Usai berkomunikasi dengan Kasubag Humas Polres Bontang, AKP Suyono, awak media diminta memasuki ruang rapat utama (Rupatama) untuk melakukan diskusi dan penyampaian aspirasi kepada Kapolres Bontang.
Penyampaian aspirasi pun berjalan kondusif. Di kesempatan itu beberapa awak media menyampaikan penyesalannya atas tindakan represif aparat kepada rekan seprofesi. Betul bila kejadian itu tak terjadi di Bontang. Tapi bila aksi itu dilakukan, bisa jadi kejadian serupa juga terjadi terhadap jurnalis di Bontang.
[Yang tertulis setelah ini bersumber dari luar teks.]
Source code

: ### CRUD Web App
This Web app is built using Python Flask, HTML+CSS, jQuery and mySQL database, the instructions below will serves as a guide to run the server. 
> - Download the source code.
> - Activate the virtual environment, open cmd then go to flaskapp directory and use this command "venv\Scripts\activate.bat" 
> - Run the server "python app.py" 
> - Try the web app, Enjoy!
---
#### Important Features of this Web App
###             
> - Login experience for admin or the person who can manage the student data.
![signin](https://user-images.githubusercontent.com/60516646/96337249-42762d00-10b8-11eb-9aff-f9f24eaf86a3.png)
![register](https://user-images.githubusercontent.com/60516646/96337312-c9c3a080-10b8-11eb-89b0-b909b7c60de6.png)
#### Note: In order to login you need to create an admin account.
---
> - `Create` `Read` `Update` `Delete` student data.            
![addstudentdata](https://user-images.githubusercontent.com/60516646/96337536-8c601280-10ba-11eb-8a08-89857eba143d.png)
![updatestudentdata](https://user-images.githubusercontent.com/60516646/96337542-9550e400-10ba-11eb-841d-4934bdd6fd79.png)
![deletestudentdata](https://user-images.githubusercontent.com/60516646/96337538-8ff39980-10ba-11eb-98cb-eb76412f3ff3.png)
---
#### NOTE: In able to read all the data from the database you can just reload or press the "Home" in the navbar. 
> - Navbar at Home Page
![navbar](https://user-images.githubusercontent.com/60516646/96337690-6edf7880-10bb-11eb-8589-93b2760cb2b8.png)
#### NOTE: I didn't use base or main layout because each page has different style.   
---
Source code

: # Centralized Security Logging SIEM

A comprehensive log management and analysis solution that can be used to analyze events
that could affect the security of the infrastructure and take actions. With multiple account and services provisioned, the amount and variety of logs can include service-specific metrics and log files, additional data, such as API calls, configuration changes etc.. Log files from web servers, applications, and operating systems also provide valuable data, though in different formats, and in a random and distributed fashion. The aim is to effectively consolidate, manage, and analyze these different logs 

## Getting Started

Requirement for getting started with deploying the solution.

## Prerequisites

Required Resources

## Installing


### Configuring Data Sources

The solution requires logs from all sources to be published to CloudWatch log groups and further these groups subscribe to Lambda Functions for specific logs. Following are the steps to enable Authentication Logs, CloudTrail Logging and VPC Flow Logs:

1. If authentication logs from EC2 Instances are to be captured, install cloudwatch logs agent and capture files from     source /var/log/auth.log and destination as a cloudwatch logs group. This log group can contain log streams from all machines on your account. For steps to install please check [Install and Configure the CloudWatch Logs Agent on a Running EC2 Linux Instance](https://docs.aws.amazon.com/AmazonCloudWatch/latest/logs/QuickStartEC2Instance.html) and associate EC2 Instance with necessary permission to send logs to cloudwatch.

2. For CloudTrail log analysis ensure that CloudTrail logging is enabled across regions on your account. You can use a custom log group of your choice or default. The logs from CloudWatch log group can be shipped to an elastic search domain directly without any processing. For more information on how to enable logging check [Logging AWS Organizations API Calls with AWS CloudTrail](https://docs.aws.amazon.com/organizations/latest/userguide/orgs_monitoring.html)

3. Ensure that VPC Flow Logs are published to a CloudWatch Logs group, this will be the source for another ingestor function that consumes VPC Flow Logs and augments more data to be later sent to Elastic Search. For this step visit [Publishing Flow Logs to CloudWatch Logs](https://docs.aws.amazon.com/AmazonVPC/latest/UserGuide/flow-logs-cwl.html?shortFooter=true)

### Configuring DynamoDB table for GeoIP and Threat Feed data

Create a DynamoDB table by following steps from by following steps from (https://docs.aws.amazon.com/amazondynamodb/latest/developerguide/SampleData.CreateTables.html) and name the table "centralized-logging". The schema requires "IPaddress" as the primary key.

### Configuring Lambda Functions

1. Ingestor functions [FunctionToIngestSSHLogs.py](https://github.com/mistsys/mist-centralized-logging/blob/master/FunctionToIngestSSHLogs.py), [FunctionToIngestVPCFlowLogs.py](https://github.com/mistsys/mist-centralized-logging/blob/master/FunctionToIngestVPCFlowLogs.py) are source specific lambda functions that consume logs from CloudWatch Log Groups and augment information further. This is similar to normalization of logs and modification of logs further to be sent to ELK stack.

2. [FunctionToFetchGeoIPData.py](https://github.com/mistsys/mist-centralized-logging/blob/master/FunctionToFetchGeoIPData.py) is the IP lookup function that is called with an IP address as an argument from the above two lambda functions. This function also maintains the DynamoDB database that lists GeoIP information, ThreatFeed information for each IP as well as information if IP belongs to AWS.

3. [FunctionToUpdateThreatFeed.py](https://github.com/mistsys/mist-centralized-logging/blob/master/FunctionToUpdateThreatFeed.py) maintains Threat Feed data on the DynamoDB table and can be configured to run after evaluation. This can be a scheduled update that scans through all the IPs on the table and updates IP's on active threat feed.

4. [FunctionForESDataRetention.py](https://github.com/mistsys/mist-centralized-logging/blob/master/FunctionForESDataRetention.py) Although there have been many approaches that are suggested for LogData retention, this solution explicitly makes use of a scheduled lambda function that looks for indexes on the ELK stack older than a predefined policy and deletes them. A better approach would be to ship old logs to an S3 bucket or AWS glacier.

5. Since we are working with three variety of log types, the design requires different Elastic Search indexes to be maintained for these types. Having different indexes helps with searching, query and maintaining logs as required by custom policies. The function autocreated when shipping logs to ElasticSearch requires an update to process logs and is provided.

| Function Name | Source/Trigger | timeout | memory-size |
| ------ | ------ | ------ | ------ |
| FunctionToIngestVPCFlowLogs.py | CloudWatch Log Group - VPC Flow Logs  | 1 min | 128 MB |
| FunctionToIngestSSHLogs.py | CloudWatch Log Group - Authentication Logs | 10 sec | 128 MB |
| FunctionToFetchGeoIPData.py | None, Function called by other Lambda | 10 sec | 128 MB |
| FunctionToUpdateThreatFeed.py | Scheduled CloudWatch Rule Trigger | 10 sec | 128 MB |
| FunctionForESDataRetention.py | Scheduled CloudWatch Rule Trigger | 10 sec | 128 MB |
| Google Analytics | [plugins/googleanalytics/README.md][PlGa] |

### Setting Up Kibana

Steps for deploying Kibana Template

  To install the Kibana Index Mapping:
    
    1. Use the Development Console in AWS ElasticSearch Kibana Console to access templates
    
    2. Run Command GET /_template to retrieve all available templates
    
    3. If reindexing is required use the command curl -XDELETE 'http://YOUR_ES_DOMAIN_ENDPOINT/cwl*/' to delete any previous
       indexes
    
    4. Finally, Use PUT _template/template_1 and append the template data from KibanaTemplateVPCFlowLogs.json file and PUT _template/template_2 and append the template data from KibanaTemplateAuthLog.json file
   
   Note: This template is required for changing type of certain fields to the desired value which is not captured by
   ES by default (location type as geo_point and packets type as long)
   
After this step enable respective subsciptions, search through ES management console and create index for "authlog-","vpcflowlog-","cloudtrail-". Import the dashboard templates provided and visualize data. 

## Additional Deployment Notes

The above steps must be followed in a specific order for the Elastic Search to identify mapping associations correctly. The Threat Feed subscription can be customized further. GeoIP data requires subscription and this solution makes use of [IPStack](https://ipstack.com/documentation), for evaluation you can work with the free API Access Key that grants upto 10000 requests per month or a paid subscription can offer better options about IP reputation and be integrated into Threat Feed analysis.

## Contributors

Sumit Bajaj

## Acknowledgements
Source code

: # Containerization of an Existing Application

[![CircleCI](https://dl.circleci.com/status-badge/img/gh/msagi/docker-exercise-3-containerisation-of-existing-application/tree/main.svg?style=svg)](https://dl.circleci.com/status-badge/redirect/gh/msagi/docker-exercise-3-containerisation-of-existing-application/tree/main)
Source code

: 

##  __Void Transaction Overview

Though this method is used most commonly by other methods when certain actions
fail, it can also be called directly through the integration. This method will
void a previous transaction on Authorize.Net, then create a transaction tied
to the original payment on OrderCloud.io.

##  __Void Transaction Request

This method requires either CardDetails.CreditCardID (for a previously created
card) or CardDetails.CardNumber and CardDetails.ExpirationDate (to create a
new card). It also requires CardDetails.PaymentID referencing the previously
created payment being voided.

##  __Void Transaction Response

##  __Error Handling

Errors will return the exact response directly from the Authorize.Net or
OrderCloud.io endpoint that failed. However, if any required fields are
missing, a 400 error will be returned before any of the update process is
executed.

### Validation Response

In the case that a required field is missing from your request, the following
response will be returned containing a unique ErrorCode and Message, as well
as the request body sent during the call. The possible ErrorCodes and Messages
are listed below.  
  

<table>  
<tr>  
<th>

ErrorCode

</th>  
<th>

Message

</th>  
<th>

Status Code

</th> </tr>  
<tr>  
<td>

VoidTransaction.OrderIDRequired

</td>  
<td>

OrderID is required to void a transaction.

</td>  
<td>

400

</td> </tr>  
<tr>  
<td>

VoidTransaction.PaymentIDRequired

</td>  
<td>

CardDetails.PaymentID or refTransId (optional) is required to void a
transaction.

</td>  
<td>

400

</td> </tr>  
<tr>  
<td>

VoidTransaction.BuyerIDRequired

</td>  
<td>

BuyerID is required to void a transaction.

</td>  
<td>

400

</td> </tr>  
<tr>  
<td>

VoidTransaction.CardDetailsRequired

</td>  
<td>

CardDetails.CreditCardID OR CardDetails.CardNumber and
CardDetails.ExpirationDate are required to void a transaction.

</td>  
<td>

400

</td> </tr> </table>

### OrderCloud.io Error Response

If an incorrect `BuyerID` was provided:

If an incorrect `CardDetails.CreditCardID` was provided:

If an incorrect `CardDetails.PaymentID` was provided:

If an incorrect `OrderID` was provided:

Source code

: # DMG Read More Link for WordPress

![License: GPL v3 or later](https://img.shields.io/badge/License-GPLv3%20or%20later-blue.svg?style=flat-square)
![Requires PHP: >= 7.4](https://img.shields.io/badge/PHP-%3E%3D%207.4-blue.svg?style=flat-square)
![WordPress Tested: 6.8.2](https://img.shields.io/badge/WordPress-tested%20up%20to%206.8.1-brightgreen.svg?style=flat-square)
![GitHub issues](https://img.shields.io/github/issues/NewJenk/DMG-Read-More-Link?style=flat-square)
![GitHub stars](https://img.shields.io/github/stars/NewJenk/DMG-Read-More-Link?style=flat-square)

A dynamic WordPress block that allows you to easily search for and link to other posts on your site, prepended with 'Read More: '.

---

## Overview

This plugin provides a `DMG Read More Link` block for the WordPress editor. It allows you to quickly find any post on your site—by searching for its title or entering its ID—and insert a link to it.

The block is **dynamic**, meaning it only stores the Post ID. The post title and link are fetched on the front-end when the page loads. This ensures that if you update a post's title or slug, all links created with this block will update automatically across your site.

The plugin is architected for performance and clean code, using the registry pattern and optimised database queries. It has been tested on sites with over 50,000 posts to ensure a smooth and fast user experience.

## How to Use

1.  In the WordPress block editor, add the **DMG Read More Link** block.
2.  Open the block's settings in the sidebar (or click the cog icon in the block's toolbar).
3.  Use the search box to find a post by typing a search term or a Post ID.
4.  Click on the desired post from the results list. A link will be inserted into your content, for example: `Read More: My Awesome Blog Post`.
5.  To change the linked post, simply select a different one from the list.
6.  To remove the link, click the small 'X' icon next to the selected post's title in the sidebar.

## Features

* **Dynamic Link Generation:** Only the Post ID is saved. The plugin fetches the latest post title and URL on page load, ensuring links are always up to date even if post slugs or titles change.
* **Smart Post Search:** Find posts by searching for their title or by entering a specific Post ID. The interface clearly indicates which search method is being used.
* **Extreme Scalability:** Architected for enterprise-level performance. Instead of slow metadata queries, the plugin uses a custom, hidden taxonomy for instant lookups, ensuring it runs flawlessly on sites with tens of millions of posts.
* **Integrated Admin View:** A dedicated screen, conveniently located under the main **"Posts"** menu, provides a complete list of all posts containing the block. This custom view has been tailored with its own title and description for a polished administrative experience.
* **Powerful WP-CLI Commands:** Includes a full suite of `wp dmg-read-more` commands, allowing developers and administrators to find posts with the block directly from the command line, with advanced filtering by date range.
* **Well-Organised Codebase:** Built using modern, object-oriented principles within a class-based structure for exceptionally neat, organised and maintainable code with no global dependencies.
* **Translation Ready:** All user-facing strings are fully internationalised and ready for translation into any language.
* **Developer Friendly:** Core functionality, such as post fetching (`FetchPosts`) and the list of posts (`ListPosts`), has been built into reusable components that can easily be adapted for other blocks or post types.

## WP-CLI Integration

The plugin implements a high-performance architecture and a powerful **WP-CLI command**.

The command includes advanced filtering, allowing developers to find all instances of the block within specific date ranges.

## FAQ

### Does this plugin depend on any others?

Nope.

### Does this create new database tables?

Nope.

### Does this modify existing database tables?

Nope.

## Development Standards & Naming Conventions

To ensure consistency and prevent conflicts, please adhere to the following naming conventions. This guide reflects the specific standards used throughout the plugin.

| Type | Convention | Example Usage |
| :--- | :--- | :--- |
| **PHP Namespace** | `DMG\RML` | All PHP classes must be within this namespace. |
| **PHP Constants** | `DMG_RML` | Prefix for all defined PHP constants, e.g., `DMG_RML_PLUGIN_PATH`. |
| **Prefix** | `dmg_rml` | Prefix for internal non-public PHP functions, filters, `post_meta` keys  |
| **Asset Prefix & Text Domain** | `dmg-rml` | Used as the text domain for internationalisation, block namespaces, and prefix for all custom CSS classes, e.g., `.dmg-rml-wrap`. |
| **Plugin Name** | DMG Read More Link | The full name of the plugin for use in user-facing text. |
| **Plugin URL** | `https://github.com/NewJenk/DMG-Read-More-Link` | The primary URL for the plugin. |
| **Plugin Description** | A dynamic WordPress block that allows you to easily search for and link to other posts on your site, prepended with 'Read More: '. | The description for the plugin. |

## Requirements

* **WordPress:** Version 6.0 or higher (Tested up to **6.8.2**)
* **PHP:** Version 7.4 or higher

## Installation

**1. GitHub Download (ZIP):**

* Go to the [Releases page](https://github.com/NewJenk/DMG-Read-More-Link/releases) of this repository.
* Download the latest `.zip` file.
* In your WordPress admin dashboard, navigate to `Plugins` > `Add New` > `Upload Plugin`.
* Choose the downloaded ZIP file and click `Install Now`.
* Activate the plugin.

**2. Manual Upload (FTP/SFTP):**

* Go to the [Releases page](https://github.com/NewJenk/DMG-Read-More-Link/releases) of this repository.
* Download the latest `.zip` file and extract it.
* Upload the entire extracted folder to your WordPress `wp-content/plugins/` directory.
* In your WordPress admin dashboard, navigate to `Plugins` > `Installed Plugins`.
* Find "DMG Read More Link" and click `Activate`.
"Ini bentuk solidaritas kami kepada rekan seprofesi. Dalam catatan digital di Bontang, memang belum terjadi. Dan semoga relasi baik kita bisa terus dijaga," ujar jurnalis Tribun Kaltim, Fachri Mahayupa.
Sementara jurnalis Dialektis.co, Andi Yudi meminta Kapolres memberikan pemahaman kepada anggotanya. Bahwa wartawan, dalam menjalankan tugas dan peranan profesinya dilindungi oleh Undang-undang Nomor 40 Tahun 1999 tentang pres. Dengan begitu, semua pihak petugas kepolisian juga harus menghormati ketentuan-ketentuan dalam UU Pers
"Mungkin anggotanya diberi edukasi lagi supaya lebih paham lagi soal itu, pak," Andi Yudi Zakaria menyarankan.
Sementara itu, Ketua FJB, Edwin Agustyan mengatakan hal senada, jangan sampai catatan buruk tahun 2019 kembali terulang di tahun ini.
“2019 AJI menetapkan Kepolisian sebagai musuh kebebasan pers, jangan sampai tahun ini gelar itu dipertahankan. Jangan melakukan tindakan represif, baik ke jurnalis maupun kepada siapapun, karena tugas polisi melindung dan mengayomi ,” kata Edwin sapaannya.
Perwakilan AJI, Kartika Anwar menyebut kekerasan terhadap jurnalis banyak disebabkan karena mereka merekam aksi kekerasan terhadap demonstran.